Wherever "AttemptDevUnit" appears in the records below, copy the line that holds it.

——————

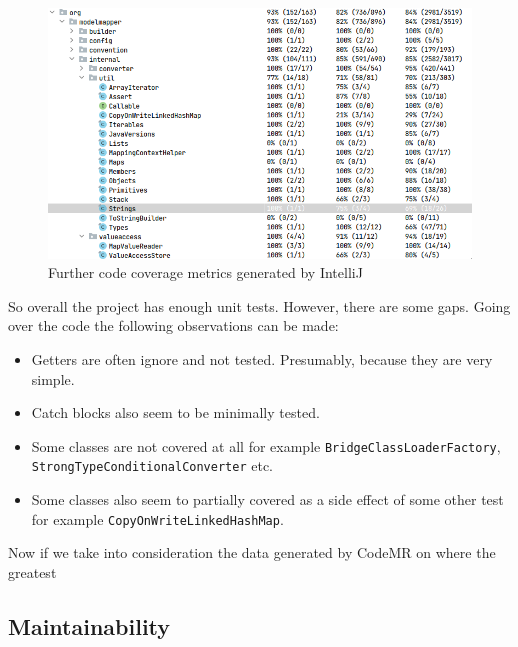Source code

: \documentclass[12pt]{article}
\begin{document}
\begin{figure}[H]
    \centering
    \includegraphics[width=14cm]{images/code-coverage-2.png}
    \caption{Further code coverage metrics generated by IntelliJ}
    \label{intellij-code-coverage-2}
\end{figure}

So overall the project has enough unit tests. However, there are
some gaps. Going over the code the following observations can be
made:

\begin{itemize}
    \item Getters are often ignore and not tested. Presumably,
        because they are very simple.
    \item Catch blocks also seem to be minimally tested.
    \item Some classes are not covered at all for example
        \texttt{BridgeClassLoaderFactory}, \linebreak
        \texttt{StrongTypeConditionalConverter} etc.
    \item Some classes also seem to partially covered as a side
        effect of some other test for example
        \texttt{CopyOnWriteLinkedHashMap}.
\end{itemize}

Now if we take into consideration the data generated by CodeMR
on where the greatest 


\subsection{Maintainability}
\end{document}
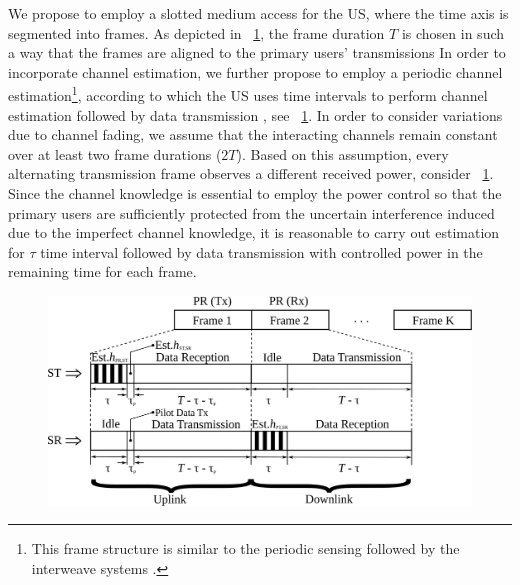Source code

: We propose to employ a slotted medium access for the US, where the time axis is segmented into frames. As depicted in \figurename~\ref{fig:fs}, the frame duration $T$ is chosen in such a way that the frames are aligned to the primary users' transmissions In order to incorporate channel estimation, we further propose to employ a periodic channel estimation\footnote{This frame structure is similar to the periodic sensing followed by the interweave systems \cite{Liang08}.}, according to which the US uses time intervals  to perform channel estimation followed by data transmission , see \figurename~\ref{fig:fs}. In order to consider variations due to channel fading, we assume that the interacting channels remain constant over at least two frame durations ($2T$). Based on this assumption, every alternating transmission frame observes a different received power, consider \figurename~\ref{fig:fs}. Since the channel knowledge is essential to employ the power control so that the primary users are sufficiently protected from the uncertain interference induced due to the imperfect channel knowledge, it is reasonable to carry out estimation for $\tau$ time interval followed by data transmission with controlled power in the remaining time for each frame. %
\begin{figure}[!t]
\vspace{\figmara}
\centering
\includegraphics[width = \figscalett]{figures/Frame_Structure_V2}
\vspace{\figmarc}
\caption{} 
\label{fig:fs}
\vspace{\figmarb}
\end{figure}

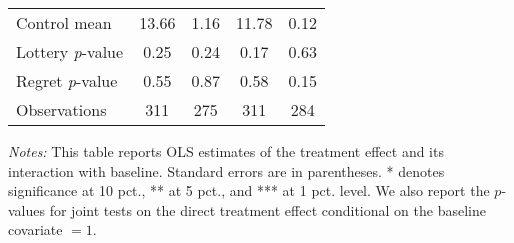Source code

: \begin{table}[htbp]
{\begin{threeparttable}
\begin{tabular}{l*{4}{c}}
Control mean    &    13.66         &     1.16         &    11.78         &     0.12         \\
Lottery \emph{p}-value&     0.25         &     0.24         &     0.17         &     0.63         \\
Regret \emph{p}-value&     0.55         &     0.87         &     0.58         &     0.15         \\
Observations    &      311         &      275         &      311         &      284         \\
\bottomrule \end{tabular} \begin{tablenotes}[flushleft] \footnotesize \item \emph{Notes:} This table reports OLS estimates of the treatment effect and its interaction with baseline. Standard errors are in parentheses. * denotes significance at 10 pct., ** at 5 pct., and *** at 1 pct. level. We also report the \(p\)-values for joint tests on the direct treatment effect conditional on the baseline covariate $= 1$. \end{tablenotes} \end{threeparttable} } \end{table}

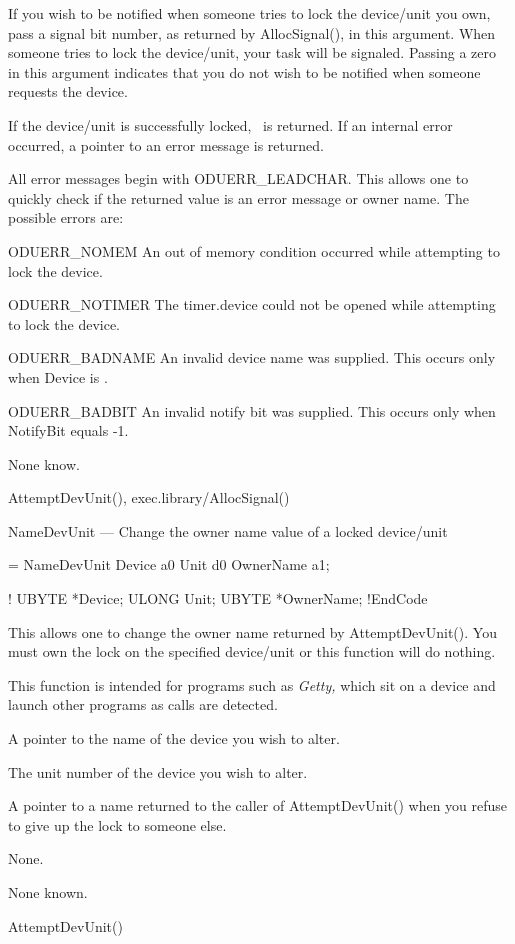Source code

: If you wish to be notified when someone tries to lock the device/unit you
own, pass a signal bit number, as returned by {\TT AllocSignal()}, in this
argument.  When someone tries to lock the device/unit, your task will be
signaled.  Passing a zero in this argument indicates that you do not wish
to be notified when someone requests the device.
\EndSub

If the device/unit is successfully locked, \NULL\ is returned.  If an
internal error occurred, a pointer to an error message is returned.

All error messages begin with {\TT ODUERR\_LEADCHAR}.  This allows one to
quickly check if the returned value is an error message or owner name.  The
possible errors are:

\Item ODUERR\_NOMEM
An out of memory condition occurred while attempting to lock the device.

\Item ODUERR\_NOTIMER
The timer.device could not be opened while attempting to lock the device.

\Item ODUERR\_BADNAME
An invalid device name was supplied.  This occurs only when {\TT Device} is
\NULL.

\Item ODUERR\_BADBIT
An invalid notify bit was supplied.  This occurs only when {\TT NotifyBit}
equals -1.

None know.

{\TT AttemptDevUnit()},
{\TT exec.library/AllocSignal()}


NameDevUnit --- Change the owner name value of a locked device/unit

\Synopsis = NameDevUnit Device a0 Unit d0 OwnerName a1;

\BeginCode!
UBYTE   *Device;
ULONG    Unit;
UBYTE   *OwnerName;
!EndCode

This allows one to change the owner name returned by {\TT
AttemptDevUnit()}.  You must own the lock on the specified device/unit or
this function will do nothing.

This function is intended for programs such as {\sl Getty,} which sit on
a device and launch other programs as calls are detected.

A pointer to the name of the device you wish to alter.
\EndSub

The unit number of the device you wish to alter.
\EndSub

A pointer to a name returned to the caller of {\TT AttemptDevUnit()} when
you refuse to give up the lock to someone else.
\EndSub

None.

None known.

{\TT AttemptDevUnit()}


\TableOfContents
\bye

——————

- _RESPONSE TO THIS TASK_
{\TT AttemptDevUnit()},
AttemptDevUnit()}.  You must own the lock on the specified device/unit or
A pointer to a name returned to the caller of {\TT AttemptDevUnit()} when
{\TT AttemptDevUnit()}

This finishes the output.